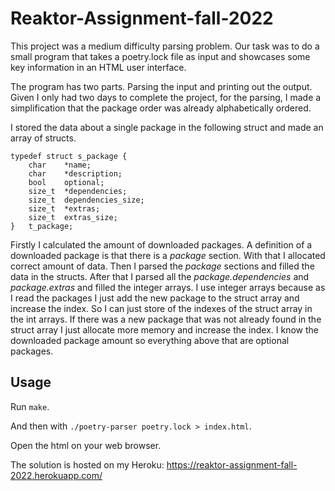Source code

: # Reaktor-Assignment-fall-2022

This project was a medium difficulty parsing problem. Our task was to do a small program that takes a poetry.lock file as input and showcases some key information in an HTML user interface.

The program has two parts. Parsing the input and printing out the output. Given I only had two days to complete the project, for the parsing, I made a simplification that the package order was already alphabetically ordered.

I stored the data about a single package in the following struct and made an array of structs.
```
typedef struct s_package {
	char	*name;
	char	*description;
	bool	optional;
	size_t	*dependencies;
	size_t	dependencies_size;
	size_t	*extras;
	size_t	extras_size;
}	t_package;
```
Firstly I calculated the amount of downloaded packages. A definition of a downloaded package is that there is a *package* section. With that I allocated correct amount of data. Then I parsed the *package* sections and filled the data in the structs. After that I parsed all the *package.dependencies* and *package.extras* and filled the integer arrays. I use integer arrays because as I read the packages I just add the new package to the struct array and increase the index. So I can just store of the indexes of the struct array in the int arrays. If there was a new package that was not already found in the struct array I just allocate more memory and increase the index. I know the downloaded package amount so everything above that are optional packages. 

## Usage
Run `make`.

And then with `./poetry-parser poetry.lock > index.html`.

Open the html on your web browser.

The solution is hosted on my Heroku: https://reaktor-assignment-fall-2022.herokuapp.com/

▬▬▬

What is expected – Leave the images out and print each entry exactly.

Solution to this task –
Source code

: # Reaktor-Assignment-fall-2022

This project was a medium difficulty parsing problem. Our task was to do a small program that takes a poetry.lock file as input and showcases some key information in an HTML user interface.

The program has two parts. Parsing the input and printing out the output. Given I only had two days to complete the project, for the parsing, I made a simplification that the package order was already alphabetically ordered.

I stored the data about a single package in the following struct and made an array of structs.
```
typedef struct s_package {
	char	*name;
	char	*description;
	bool	optional;
	size_t	*dependencies;
	size_t	dependencies_size;
	size_t	*extras;
	size_t	extras_size;
}	t_package;
```
Firstly I calculated the amount of downloaded packages. A definition of a downloaded package is that there is a *package* section. With that I allocated correct amount of data. Then I parsed the *package* sections and filled the data in the structs. After that I parsed all the *package.dependencies* and *package.extras* and filled the integer arrays. I use integer arrays because as I read the packages I just add the new package to the struct array and increase the index. So I can just store of the indexes of the struct array in the int arrays. If there was a new package that was not already found in the struct array I just allocate more memory and increase the index. I know the downloaded package amount so everything above that are optional packages. 

## Usage
Run `make`.

And then with `./poetry-parser poetry.lock > index.html`.

Open the html on your web browser.

The solution is hosted on my Heroku: https://reaktor-assignment-fall-2022.herokuapp.com/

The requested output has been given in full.